Dalam lingkungan yang penuh dengan ketidakpastian saat ini, isu etika menjadi isu utama yang sangat besar perhatiannya di industri akuntansi dan praktek akuntan publik. Jauh sebelum kasus Enron meledak disusul oleh kematian Kantor Akuntan Publik Arthur Andersen, Mautz & Sharaf (1961) sudah mengingatkan di bukunya yang sangat monumental, The Philosophy of Auditing, bahwa terlihat nyata dan pentingnya pada fokus etika di profesi akuntan. Auditor sering dikritik karena rendahnya kualitas pekerjaan, kantor akuntan publik menerima jasa non atestasi perusahaan yang juga diauditnya, adanya keengganan untuk bertanggungjawab mendeteksi dan melaporkan adanya kecurangan.

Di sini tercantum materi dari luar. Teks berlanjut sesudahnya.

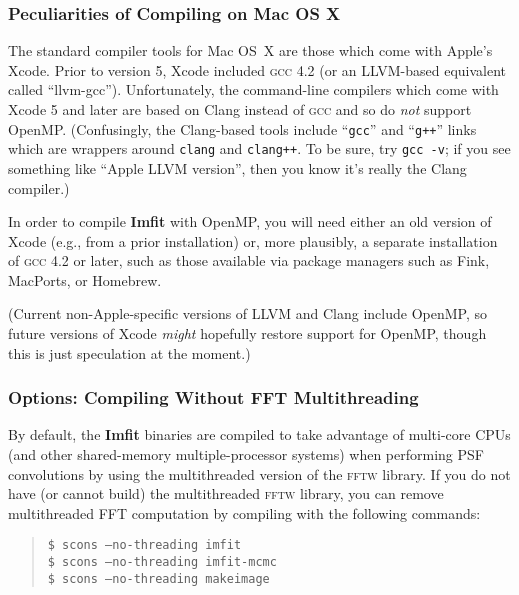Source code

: \documentclass[10pt,a4paper,article]{memoir}
\newcommand{\imfit}{\textbf{Imfit}}
\newcommand{\Imfit}{\textbf{Imfit}}
\begin{document}
\subsubsection{Peculiarities of Compiling on Mac OS X}

The standard compiler tools for Mac OS~X are those which come with
Apple's Xcode. Prior to version 5, Xcode included \textsc{gcc} 4.2 (or
an LLVM-based equivalent called ``llvm-gcc''). Unfortunately, the
command-line compilers which come with Xcode 5 and later are based on
Clang instead of \textsc{gcc} and so do \textit{not} support OpenMP.
(Confusingly, the Clang-based tools include ``\texttt{gcc}'' and
``\texttt{g++}'' links which are wrappers around \texttt{clang} and
\texttt{clang++}. To be sure, try \texttt{gcc -v}; if you see something
like ``Apple LLVM version'', then you know it's really the Clang
compiler.)

In order to compile \imfit{} with OpenMP, you will need either an
old version of Xcode (e.g., from a prior installation) or, more plausibly, a
separate installation of \textsc{gcc} 4.2 or later, such as those
available via package managers such as Fink, MacPorts, or Homebrew.

(Current non-Apple-specific versions of LLVM and Clang include OpenMP, so
future versions of Xcode \textit{might} hopefully restore support for
OpenMP, though this is just speculation at the moment.)



\subsubsection{Options: Compiling Without FFT Multithreading}

By default, the \Imfit{} binaries are compiled to take advantage of multi-core CPUs (and other
shared-memory multiple-processor systems) when performing PSF convolutions by using the 
multithreaded version of the
\textsc{fftw} library. If you do not have (or cannot build) the multithreaded \textsc{fftw} library,
you can remove multithreaded FFT computation by compiling with the following commands:
\begin{quote}
\texttt{\$ scons --no-threading imfit} \\
\texttt{\$ scons --no-threading imfit-mcmc} \\
\texttt{\$ scons --no-threading makeimage}
\end{quote}

\end{document}
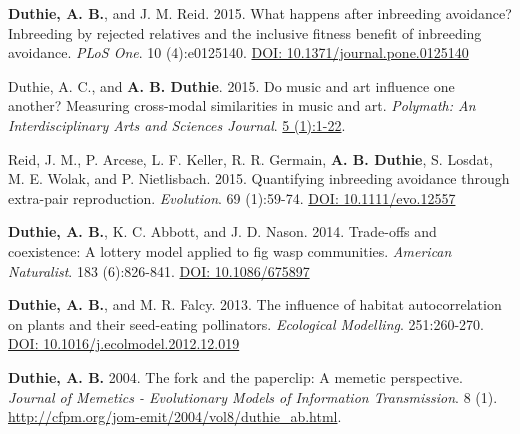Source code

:\documentclass[letterpaper]{article}
\begin{document}
\begin{etaremune}
\item {\bf Duthie, A. B.}, and J. M. Reid. 2015. What happens after inbreeding avoidance? Inbreeding by rejected relatives and the inclusive fitness benefit of inbreeding avoidance. {\it PLoS One}. 10 (4):e0125140. \href{http://journals.plos.org/plosone/article?id=10.1371/journal.pone.0125140}{DOI: 10.1371/journal.pone.0125140}
\item Duthie, A. C., and {\bf A. B. Duthie}. 2015. Do music and art influence one another? Measuring cross-modal similarities in music and art. {\it Polymath: An Interdisciplinary Arts and Sciences Journal}. \href{https://ojcs.siue.edu/ojs/index.php/polymath/article/view/3013}{5 (1):1-22}.
\item Reid, J. M., P. Arcese, L. F. Keller, R. R. Germain, {\bf A. B. Duthie}, S. Losdat, M. E. Wolak, and P. Nietlisbach. 2015. Quantifying inbreeding avoidance through extra-pair reproduction. {\it Evolution}. 69 (1):59-74. \href{http://onlinelibrary.wiley.com/doi/10.1111/evo.12557/abstract}{DOI: 10.1111/evo.12557}
\item {\bf Duthie, A. B.}, K. C. Abbott, and J. D. Nason. 2014. Trade-offs and coexistence: A lottery model applied to fig wasp communities. {\it American Naturalist}. 183 (6):826-841. \href{http://www.jstor.org/stable/10.1086/675897}{DOI: 10.1086/675897}
\item {\bf Duthie, A. B.}, and M. R. Falcy. 2013. The influence of habitat autocorrelation on plants and their seed-eating pollinators. {\it Ecological Modelling}. 251:260-270. \href{http://www.sciencedirect.com/science/article/pii/S0304380013000021}{DOI: 10.1016/j.ecolmodel.2012.12.019}
\item {\bf Duthie, A. B.} 2004. The fork and the paperclip: A memetic perspective. {\it Journal of Memetics - Evolutionary Models of Information Transmission}. 8 (1). \href{http://cfpm.org/jom-emit/2004/vol8/duthie_ab.html}{http://cfpm.org/jom-emit/2004/vol8/duthie\_ab.html}.
\end{etaremune}
\end{document}

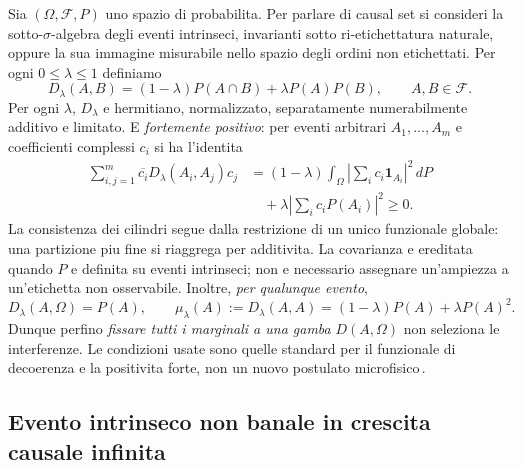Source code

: \documentclass[11pt,a4paper]{article}
\begin{document}
Sia $(\Omega,\mathcal F,P)$ uno spazio di probabilita. Per parlare di causal set si
consideri la sotto-$\sigma$-algebra degli eventi intrinseci, invarianti sotto
ri-etichettatura naturale, oppure la sua immagine misurabile nello spazio degli ordini
non etichettati. Per ogni $0\le\lambda\le1$ definiamo
\begin{equation}
 \boxed{D_\lambda(A,B)=(1-\lambda)P(A\cap B)+\lambda P(A)P(B),\qquad A,B\in\mathcal F.}
 \label{eq:r12aq_functional}
\end{equation}
Per ogni $\lambda$, $D_\lambda$ e hermitiano, normalizzato, separatamente
numerabilmente additivo e limitato. E \emph{fortemente positivo}: per eventi arbitrari
$A_1,\ldots,A_m$ e coefficienti complessi $c_i$ si ha l'identita
\begin{align}
 \sum_{i,j=1}^m\overline{c_i}D_\lambda(A_i,A_j)c_j
 &=(1-\lambda)\int_\Omega\left|\sum_i c_i\mathbf1_{A_i}\right|^2\,dP\nonumber\\
 &\quad+\lambda\left|\sum_i c_iP(A_i)\right|^2\ge0.
 \label{eq:r12aq_strong_pos}
\end{align}
La consistenza dei cilindri segue dalla restrizione di un unico funzionale globale:
una partizione piu fine si riaggrega per additivita. La covarianza e ereditata
quando $P$ e definita su eventi intrinseci; non e necessario assegnare un'ampiezza a
un'etichetta non osservabile. Inoltre,\emph{ per qualunque evento},
\begin{equation}
 D_\lambda(A,\Omega)=P(A),\qquad
 \mu_\lambda(A):=D_\lambda(A,A)=(1-\lambda)P(A)+\lambda P(A)^2.
 \label{eq:r12aq_same_marginal}
\end{equation}
Dunque perfino \emph{fissare tutti i marginali a una gamba} $D(A,\Omega)$ non
seleziona le interferenze. Le condizioni usate sono quelle standard per il
funzionale di decoerenza e la positivita forte, non un nuovo postulato
microfisico\,\cite{RideoutSorkin2000,DowkerWilkes2020}.

\subsection{Evento intrinseco non banale in crescita causale infinita}
\end{document}
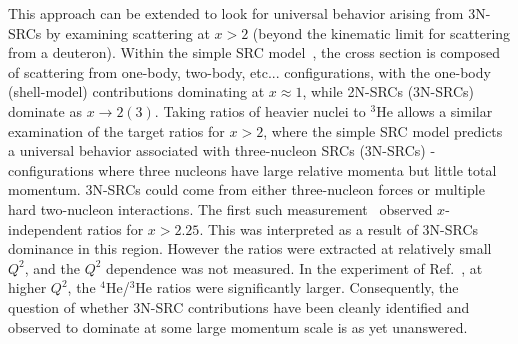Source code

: This approach can be extended to look for universal behavior arising from 3N-SRCs by examining scattering at
$x>2$ (beyond the kinematic limit for scattering from a deuteron). Within the simple SRC
model~\cite{Frankfurt1981215}, the cross section is composed of scattering from one-body, two-body,
etc... configurations, with the one-body (shell-model) contributions dominating at $x \approx 1$, while
2N-SRCs (3N-SRCs) dominate as $x \to 2 (3)$. Taking ratios of heavier nuclei to $^3$He allows a similar
examination of the target ratios for $x>2$, where the simple SRC model predicts a universal behavior
associated with three-nucleon SRCs (3N-SRCs) - configurations where three nucleons have large relative
momenta but little total momentum. 3N-SRCs could come from either three-nucleon forces or multiple hard
two-nucleon interactions. The first such measurement~\cite{PhysRevLett.96.082501} observed $x$-independent
ratios for $x > 2.25$. This was interpreted as a result of 3N-SRCs dominance in this region.
However the ratios were extracted at relatively small $Q^2$, and the $Q^2$ dependence was not measured. In the experiment of Ref.~\cite{fomin2012}, at higher $Q^2$, the $^4$He/$^3$He ratios  were significantly
larger. Consequently, the question of whether 3N-SRC contributions have been cleanly identified and observed
to dominate at some large momentum scale is as yet unanswered.

%



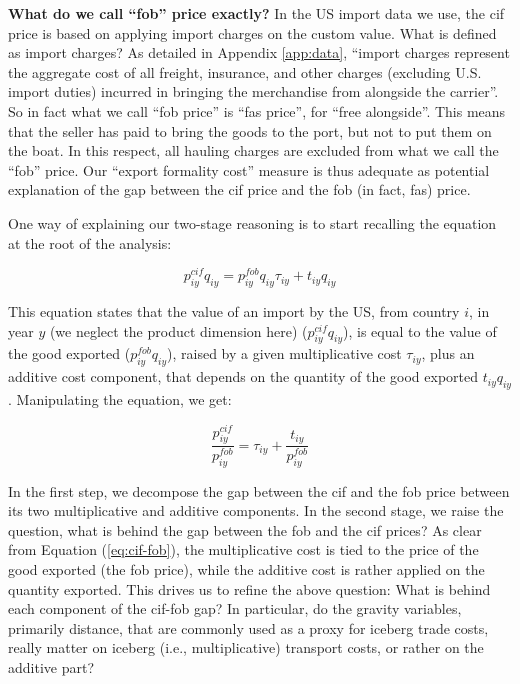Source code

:\documentclass[a4paper,11pt]{article}
\begin{document}
\textbf{What do we call ``fob'' price exactly?} In the US import data we use, the cif price is based on applying import charges on the custom value. What is defined as import charges? As detailed in Appendix \ref{app:data}, ``import charges represent the aggregate cost of all freight, insurance, and other charges (excluding U.S. import duties) incurred in bringing the merchandise from alongside the carrier''. So in fact what we call ``fob price'' is ``fas price'', for ``free alongside''. This means that the seller has paid to bring the goods to the port, but not to put them on the boat. In this respect, all hauling charges are excluded from what we call the ``fob'' price. Our ``export formality cost'' measure is thus adequate as potential explanation of the gap between the cif price and the fob (in fact, fas) price.\bigskip


One way of explaining our two-stage reasoning is to start recalling the equation at the root of the analysis:

\begin{equation}
p^{cif}_{iy} q_{iy} = p^{fob}_{iy} q_{iy} \tau_{iy} + t_{iy} q_{iy} \label{eq:cif-fob}
\end{equation}

This equation states that the value of an import by the US, from country $i$, in year $y$ (we neglect the product dimension here) ($p^{cif}_{iy} q_{iy}$), is equal to the value of the good exported ($p^{fob}_{iy} q_{iy}$), raised by a given multiplicative cost $\tau_{iy}$, plus an additive cost component, that depends on the quantity of the good exported $ t_{iy} q_{iy}$. Manipulating the equation, we get:

\begin{equation}
\frac{p^{cif}_{iy}}{p^{fob}_{iy}} = \tau_{iy} +\frac{t_{iy}}{p^{fob}_{iy}}
\label{eq:cif-fob2}
\end{equation}

In the first step, we decompose the gap between the cif and the fob price between its two multiplicative and additive components. In the second stage, we raise the question, what is behind the gap between the fob and the cif prices? As clear from Equation (\ref{eq:cif-fob}), the multiplicative cost is tied to the price of the good exported (the fob price), while the additive cost is rather applied on the quantity exported. This drives us to refine the above question: What is behind each component of the cif-fob gap? In particular, do the gravity variables, primarily distance, that are commonly used as a proxy for iceberg trade costs, really matter on iceberg (i.e., multiplicative) transport costs, or rather on the additive part? \medskip
\end{document}
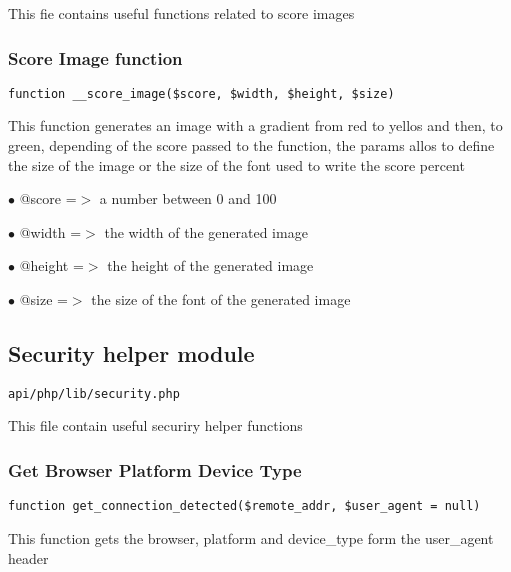 \documentclass[a4paper]{article}
\begin{document}
This fie contains useful functions related to score images

\hypertarget{toc524}{}
\subsubsection{Score Image function}

\begin{lstlisting}
function __score_image($score, $width, $height, $size)
\end{lstlisting}

This function generates an image with a gradient from red to yellos and
then, to green, depending of the score passed to the function, the params
allos to define the size of the image or the size of the font used to
write the score percent

\begin{compactitem}
\item[\color{myblue}$\bullet$] @score  =$>$ a number between 0 and 100
\item[\color{myblue}$\bullet$] @width  =$>$ the width of the generated image
\item[\color{myblue}$\bullet$] @height =$>$ the height of the generated image
\item[\color{myblue}$\bullet$] @size   =$>$ the size of the font of the generated image
\end{compactitem}

\hypertarget{toc525}{}
\subsection{Security helper module}

\begin{lstlisting}
api/php/lib/security.php
\end{lstlisting}

This file contain useful securiry helper functions

\hypertarget{toc526}{}
\subsubsection{Get Browser Platform Device Type}

\begin{lstlisting}
function get_connection_detected($remote_addr, $user_agent = null)
\end{lstlisting}

This function gets the browser, platform and device\_type form the user\_agent header
\end{document}
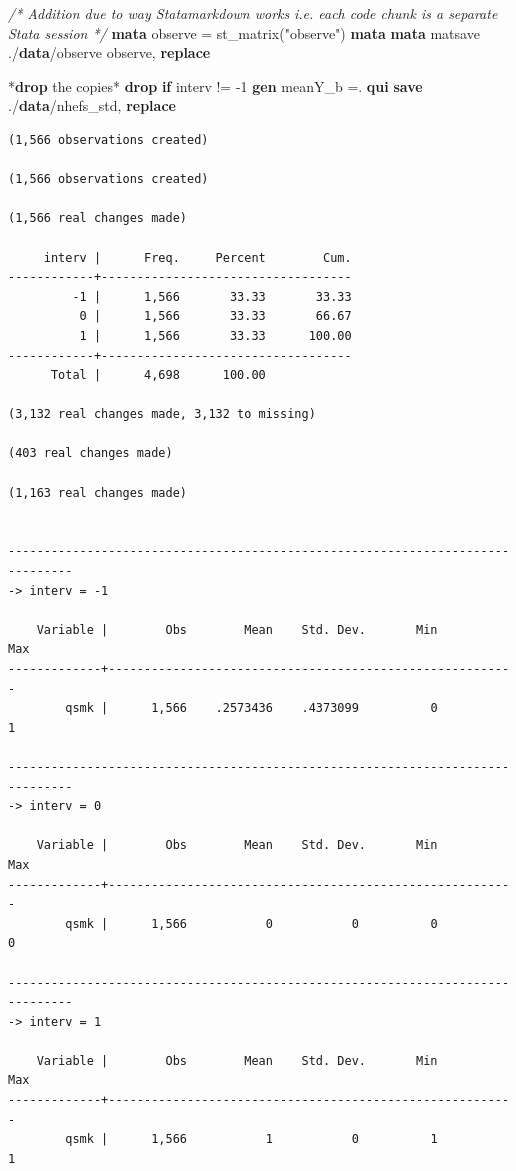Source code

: \documentclass[
  10pt,
]{book}
\newenvironment{Shaded}{\begin{snugshade}}{\end{snugshade}}
\newcommand{\CommentTok}[1]{\textcolor[rgb]{0.56,0.35,0.01}{\textit{#1}}}
\newcommand{\KeywordTok}[1]{\textcolor[rgb]{0.13,0.29,0.53}{\textbf{#1}}}
\newcommand{\NormalTok}[1]{#1}
\newcommand{\StringTok}[1]{\textcolor[rgb]{0.31,0.60,0.02}{#1}}
\begin{document}
\begin{Shaded}
\begin{Highlighting}[]
\CommentTok{/* Addition due to way Statamarkdown works }
\CommentTok{i.e. each code chunk is a separate Stata session */}
\KeywordTok{mata}\NormalTok{ observe = st\_matrix(}\StringTok{"observe"}\NormalTok{)}
\KeywordTok{mata} \KeywordTok{mata}\NormalTok{ matsave ./}\KeywordTok{data}\NormalTok{/observe observe, }\KeywordTok{replace}

\NormalTok{*}\KeywordTok{drop}\NormalTok{ the copies*}
\KeywordTok{drop} \KeywordTok{if}\NormalTok{ interv != {-}1}
\KeywordTok{gen}\NormalTok{ meanY\_b =.}
\KeywordTok{qui} \KeywordTok{save}\NormalTok{ ./}\KeywordTok{data}\NormalTok{/nhefs\_std, }\KeywordTok{replace}
\end{Highlighting}
\end{Shaded}

\begin{verbatim}
(1,566 observations created)

(1,566 observations created)

(1,566 real changes made)

     interv |      Freq.     Percent        Cum.
------------+-----------------------------------
         -1 |      1,566       33.33       33.33
          0 |      1,566       33.33       66.67
          1 |      1,566       33.33      100.00
------------+-----------------------------------
      Total |      4,698      100.00

(3,132 real changes made, 3,132 to missing)

(403 real changes made)

(1,163 real changes made)


-------------------------------------------------------------------------------
-> interv = -1

    Variable |        Obs        Mean    Std. Dev.       Min        Max
-------------+---------------------------------------------------------
        qsmk |      1,566    .2573436    .4373099          0          1

-------------------------------------------------------------------------------
-> interv = 0

    Variable |        Obs        Mean    Std. Dev.       Min        Max
-------------+---------------------------------------------------------
        qsmk |      1,566           0           0          0          0

-------------------------------------------------------------------------------
-> interv = 1

    Variable |        Obs        Mean    Std. Dev.       Min        Max
-------------+---------------------------------------------------------
        qsmk |      1,566           1           0          1          1


\end{verbatim}
\end{document}
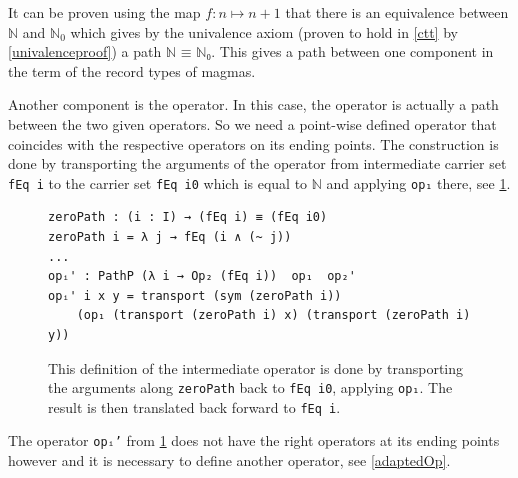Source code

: \documentclass[12pt,a4paper,twoside,xetex]{book}
\begin{document}
It can be proven using the map $f: n \mapsto n + 1$ that there is an equivalence between $\mathbb{N}$ and $\mathbb{N}_0$ which gives by the univalence axiom (proven to hold in \cref{ctt} by \cref{univalenceproof}) a path $\texttt{ℕ ≡ ℕ₀}$. This gives a path between one component in the term of the record types of magmas. 

Another component is the operator. In this case, the operator is actually a path between the two given operators. So we need a point-wise defined operator that coincides with the respective operators on its ending points. The construction is done by transporting the arguments of the operator from intermediate carrier set \texttt{fEq i} to the carrier set \texttt{fEq i0} which is equal to $\mathbb{N}$ and applying \texttt{op₁} there, see \cref{zeroPathLift}.


\begin{figure}\label{zeroPathLift}
\centering 
\begin{BVerbatim}
zeroPath : (i : I) → (fEq i) ≡ (fEq i0)
zeroPath i = λ j → fEq (i ∧ (~ j))
...
opᵢ' : PathP (λ i → Op₂ (fEq i))  op₁  op₂'
opᵢ' i x y = transport (sym (zeroPath i))
    (op₁ (transport (zeroPath i) x) (transport (zeroPath i) y))
\end{BVerbatim}
\caption{This definition of the intermediate operator is done by transporting the arguments along \texttt{zeroPath} back to \texttt{fEq i0}, applying \texttt{op₁}. The result is then translated back forward to \texttt{fEq i}.}

\end{figure}

The operator \texttt{opᵢ'} from \cref{zeroPathLift} does not have the right operators at its ending points however and it is necessary to define another operator, see \cref{adaptedOp}.
\end{document}
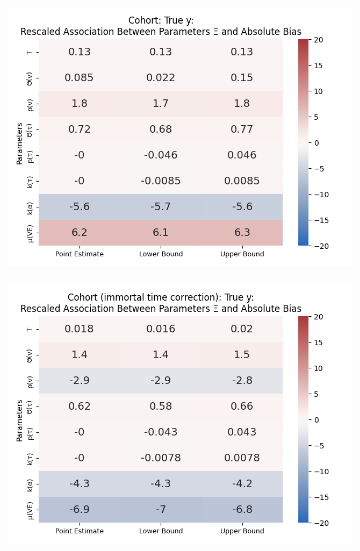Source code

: \documentclass[12pt]{article}
\begin{document}
\begin{figure}[H]
	\centering
	\caption{Rescaled Association Between Parameters $\Xi$ and Absolute Bias By Study Design ($p_v=0.5$; $\Theta_{\tau}=0.75$; $p_\tau=0.75$; $k_\tau=0.95$; $k_\alpha=0.75$)}
	\begin{subfigure}[t]{0.23\linewidth}
		\centering
		\caption{}
		\includegraphics[scale=0.25]{VEMethod_Drivers1b_FEest_Realistic2_Li_MSpec_Heatmap1.png}
	\end{subfigure}
	\begin{subfigure}[t]{0.23\linewidth}
		\centering
		\caption{}
		\includegraphics[scale=0.25]{VEMethod_Drivers1b_FEest_Realistic2_Li_MSpec_Heatmap2.png}
	\end{subfigure}

\end{figure}
\end{document}
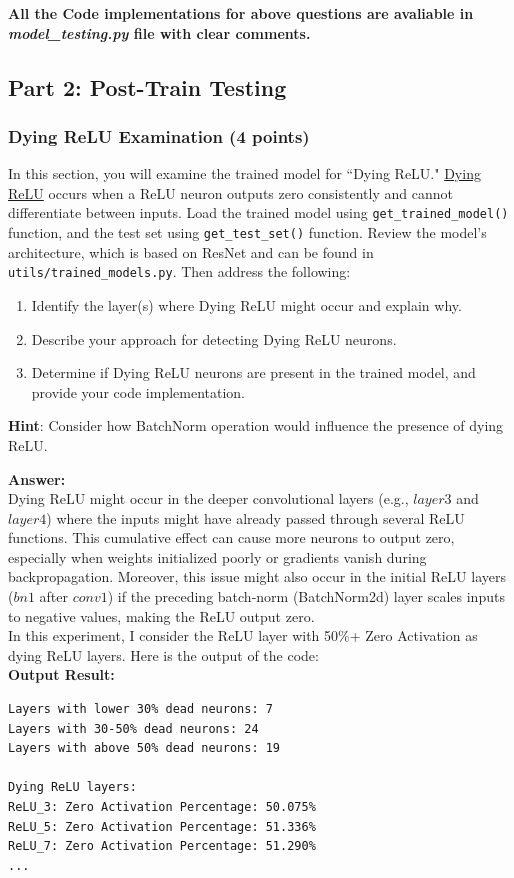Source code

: \documentclass[11pt, oneside]{article}   	%
\begin{document}
\textbf{All the Code implementations for above questions are avaliable in \textit{model\_testing.py} file with clear comments.}

\subsection*{Part 2: Post-Train Testing}

\subsubsection*{Dying ReLU Examination (4 points)}
In this section, you will examine the trained model for ``Dying ReLU." \href{https://datascience.stackexchange.com/questions/5706/what-is-the-dying-relu-problem-in-neural-networks}{Dying ReLU} occurs when a ReLU neuron outputs zero consistently and cannot differentiate between inputs. 
Load the trained model using \texttt{get\_trained\_model()} function, and the test set using \texttt{get\_test\_set()} function. Review the model's architecture, which is based on ResNet and can be found in \texttt{utils/trained\_models.py}. Then address the following:

\begin{enumerate}
    \item Identify the layer(s) where Dying ReLU might occur and explain why.
    \item Describe your approach for detecting Dying ReLU neurons. 
    \item Determine if Dying ReLU neurons are present in the trained model, and provide your code implementation.
\end{enumerate}
\textbf{Hint}:
Consider how BatchNorm operation would influence the presence of dying ReLU.

\textbf{Answer:} \\
Dying ReLU might occur in the deeper convolutional layers (e.g., $layer3$ and $layer4$) where the inputs might have already passed through several ReLU functions. This cumulative effect can cause more neurons to output zero, especially when weights initialized poorly or gradients vanish during backpropagation. Moreover, this issue might also occur in the initial ReLU layers ($bn1$ after $conv1$) if the preceding batch-norm (BatchNorm2d) layer scales inputs to negative values, making the ReLU output zero.
\\
In this experiment, I consider the ReLU layer with 50\%+ Zero Activation as dying ReLU layers. Here is the output of the code:
\\
\textbf{Output Result: }
\begin{verbatim}
Layers with lower 30% dead neurons: 7
Layers with 30-50% dead neurons: 24
Layers with above 50% dead neurons: 19

Dying ReLU layers:
ReLU_3: Zero Activation Percentage: 50.075%
ReLU_5: Zero Activation Percentage: 51.336%
ReLU_7: Zero Activation Percentage: 51.290%
...
\end{verbatim}
\end{document}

Sejak terkuaknya skandal akuntansi yang banyak melibatkan auditor, maka memunculkan pertanyaan publik tentang independensi dan peran auditor (Cooper & Neu, 2007). Akuntan publik sering menghadapi konflik, yaitu konflik antara kepentingan individu dan kepentingan masyarakat di sisi lainnya (Gowthorpe, 2005). Akuntan Publik merupakan sebuah posisi yang unik, dia disewa dan dibayar oleh klien namun melayani jasa utamanya kepada pihak ketiga seperti investor dan calon investor, kreditor dan lain-lainnya (Lavin, 1976). Aturan Etika Akuntan Publik (2001) menyatakan bahwa akuntan harus mempertahankan sikap mental independen di dalam memberikan jasa profesionalnya.
Tugas akuntan publik selain menjaga kepentingan publik juga harus independen, harus juga menjaga nama baik profesi, namun akuntan publik juga harus memenuhi ambisi pribadinya untuk mengembangkan karirnya. Berbagai kepentingan yang dihadapi oleh akuntan publik tersebut seringkali akuntan publik berada pada situasi yang sulit. Lebih lanjut, akuntan publik sering dikritik karena adanya kasus ‘opinion shopping’ dalam praktek kegiatannya. Integritas dan menjunjung tinggi kepentingan publik adalah pondasi utama dalam profesi akuntan publik.